Why is Jerome Powell being vague on rate cuts? He’s ‘petrified’ of repeating Paul Volcker’s shock, Steve Eisman says
From Fortune:
Federal Reserve Chairman Jerome Powell has avoided announcing interest rate cuts in recent months despite a steady drop in U.S. inflation, and Steve Eisman, a senior portfolio manager at Neuberger Berman, has a theory about why. The veteran investor believes that Powell has learned from the history of Fed Chair Paul Volcker, and wishes to avoid sparking a recession in the process.
Volcker’s success in combating the rampant 1970s inflation by raising interest rates at an unprecedented rate in the early 80s paved the way for the eventual recovery. Volcker succeeded where his predecessor had failed, but it took multiple rounds of rate hikes and a short but severe recession for him to truly defeat inflation.

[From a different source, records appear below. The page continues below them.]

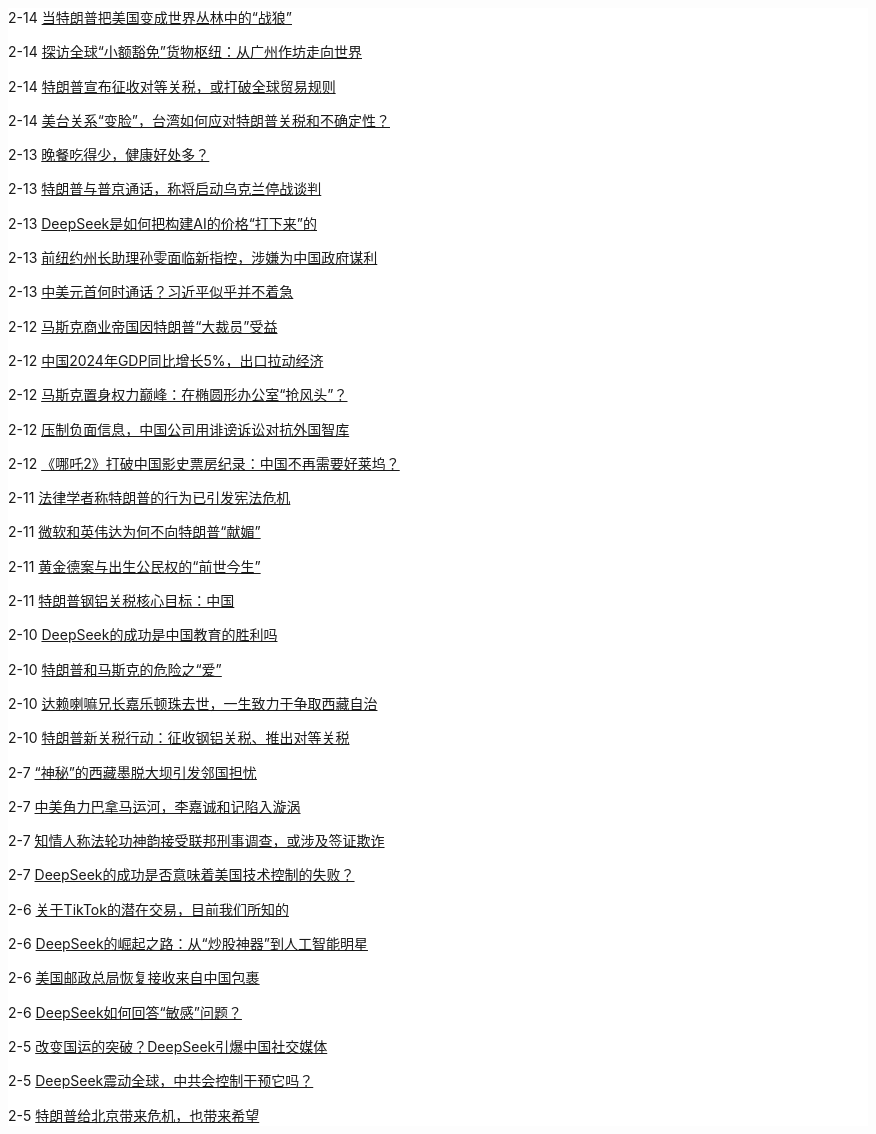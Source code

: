 2-14 [当特朗普把美国变成世界丛林中的“战狼”](/articles/nyt/1041947.md)

2-14 [探访全球“小额豁免”货物枢纽：从广州作坊走向世界](/articles/nyt/1041948.md)

2-14 [特朗普宣布征收对等关税，或打破全球贸易规则](/articles/nyt/1041949.md)

2-14 [美台关系“变脸”，台湾如何应对特朗普关税和不确定性？](/articles/nyt/1041950.md)

2-13 [晚餐吃得少，健康好处多？](/articles/nyt/1041951.md)

2-13 [特朗普与普京通话，称将启动乌克兰停战谈判](/articles/nyt/1041952.md)

2-13 [DeepSeek是如何把构建AI的价格“打下来”的](/articles/nyt/1041953.md)

2-13 [前纽约州长助理孙雯面临新指控，涉嫌为中国政府谋利](/articles/nyt/1041954.md)

2-13 [中美元首何时通话？习近平似乎并不着急](/articles/nyt/1041955.md)

2-12 [马斯克商业帝国因特朗普“大裁员”受益](/articles/nyt/1041956.md)

2-12 [中国2024年GDP同比增长5%，出口拉动经济](/articles/nyt/1041957.md)

2-12 [马斯克置身权力巅峰：在椭圆形办公室“抢风头”？](/articles/nyt/1041958.md)

2-12 [压制负面信息，中国公司用诽谤诉讼对抗外国智库](/articles/nyt/1041959.md)

2-12 [《哪吒2》打破中国影史票房纪录：中国不再需要好莱坞？](/articles/nyt/1041960.md)

2-11 [法律学者称特朗普的行为已引发宪法危机](/articles/nyt/1041961.md)

2-11 [微软和英伟达为何不向特朗普“献媚”](/articles/nyt/1041962.md)

2-11 [黄金德案与出生公民权的“前世今生”](/articles/nyt/1041963.md)

2-11 [特朗普钢铝关税核心目标：中国](/articles/nyt/1041964.md)

2-10 [DeepSeek的成功是中国教育的胜利吗](/articles/nyt/1041965.md)

2-10 [特朗普和马斯克的危险之“爱”](/articles/nyt/1041966.md)

2-10 [达赖喇嘛兄长嘉乐顿珠去世，一生致力于争取西藏自治](/articles/nyt/1041967.md)

2-10 [特朗普新关税行动：征收钢铝关税、推出对等关税](/articles/nyt/1041968.md)

2-7 [“神秘”的西藏墨脱大坝引发邻国担忧](/articles/nyt/1041969.md)

2-7 [中美角力巴拿马运河，李嘉诚和记陷入漩涡](/articles/nyt/1041970.md)

2-7 [知情人称法轮功神韵接受联邦刑事调查，或涉及签证欺诈](/articles/nyt/1041971.md)

2-7 [DeepSeek的成功是否意味着美国技术控制的失败？](/articles/nyt/1041972.md)

2-6 [关于TikTok的潜在交易，目前我们所知的](/articles/nyt/1041973.md)

2-6 [DeepSeek的崛起之路：从“炒股神器”到人工智能明星](/articles/nyt/1041974.md)

2-6 [美国邮政总局恢复接收来自中国包裹](/articles/nyt/1041975.md)

2-6 [DeepSeek如何回答“敏感”问题？](/articles/nyt/1041976.md)

2-5 [改变国运的突破？DeepSeek引爆中国社交媒体](/articles/nyt/1041977.md)

2-5 [DeepSeek震动全球，中共会控制干预它吗？](/articles/nyt/1041978.md)

2-5 [特朗普给北京带来危机，也带来希望](/articles/nyt/1041979.md)
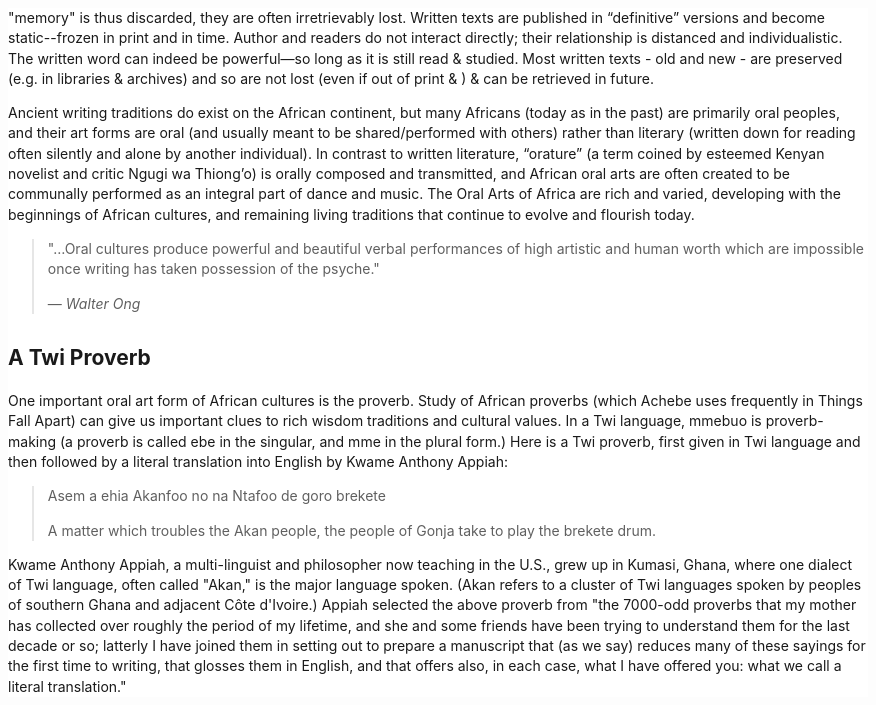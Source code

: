 "memory" is thus discarded, they are often irretrievably lost.
      </td>
      <td>
Written texts
are published in “definitive” versions and become static--frozen in print and in
time. Author and readers do not interact directly; their relationship is
distanced and individualistic. The written word can indeed be powerful—so long
as it is still read & studied. Most written texts - old and new - are preserved
(e.g. in libraries & archives) and so are not lost (even if out of print & ) &
can be retrieved in future.
      </td>
    </tr>
  </tbody>
</table>

Ancient writing traditions do exist on the African continent, but many Africans
(today as in the past) are primarily oral peoples, and their art forms are oral
(and usually meant to be shared/performed with others) rather than literary
(written down for reading often silently and alone by another individual). In
contrast to written literature, “orature” (a term coined by esteemed Kenyan
novelist and critic Ngugi wa Thiong’o) is orally composed and transmitted, and
African oral arts are often created to be communally performed as an integral
part of dance and music. The Oral Arts of Africa are rich and varied, developing
with the beginnings of African cultures, and remaining living traditions that
continue to evolve and flourish today.

> "…Oral cultures produce powerful and beautiful verbal performances of high
> artistic and human worth which are impossible once writing has taken
> possession of the psyche."
>
> — <cite>Walter Ong</cite>

## A Twi Proverb

One important oral art form of African cultures is the proverb. Study of African
proverbs (which Achebe uses frequently in Things Fall Apart) can give us
important clues to rich wisdom traditions and cultural values. In a Twi
language, mmebuo is proverb-making (a proverb is called ebe in the singular, and
mme in the plural form.) Here is a Twi proverb, first given in Twi language and
then followed by a literal translation into English by Kwame Anthony Appiah:

> Asem a ehia Akanfoo no na Ntafoo de goro brekete
>
> A matter which troubles the Akan people, the people of Gonja take to play the
> brekete drum.

Kwame Anthony Appiah, a multi-linguist and philosopher now teaching in the U.S.,
grew up in Kumasi, Ghana, where one dialect of Twi language, often called
"Akan," is the major language spoken. (Akan refers to a cluster of Twi languages
spoken by peoples of southern Ghana and adjacent Côte d'Ivoire.) Appiah selected
the above proverb from "the 7000-odd proverbs that my mother has collected over
roughly the period of my lifetime, and she and some friends have been trying to
understand them for the last decade or so; latterly I have joined them in
setting out to prepare a manuscript that (as we say) reduces many of these
sayings for the first time to writing, that glosses them in English, and that
offers also, in each case, what I have offered you: what we call a literal
translation."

Eisman believes Fed Chair Powell is hoping to follow Volcker’s footsteps, hoping to avoid sparking a serious recession in the process. Instead of cutting interest rates right away, Powell is attempting to slowly lower rates over time to avoid the type of prolonged economic disruption seen in the 70s and early 80s. With inflation fading and the economy proving it can withstand the current level of interest rates, Powell’s best option might be to simply do nothing.
Eisman argued that the Fed can already “declare victory” over inflation, that unlike Volcker, who was forced to choose between inflation or a recession in the early 1980s, Powell has the luxury of simply waiting to see how the economic data looks in coming months before altering policy. Eisman’s remarks contrast with earlier analysis of Powell’s tenure, with many financial observers claiming that the Fed chair was trying for the exact opposite: To draw comparisons to Volcker and avoid any with Burns.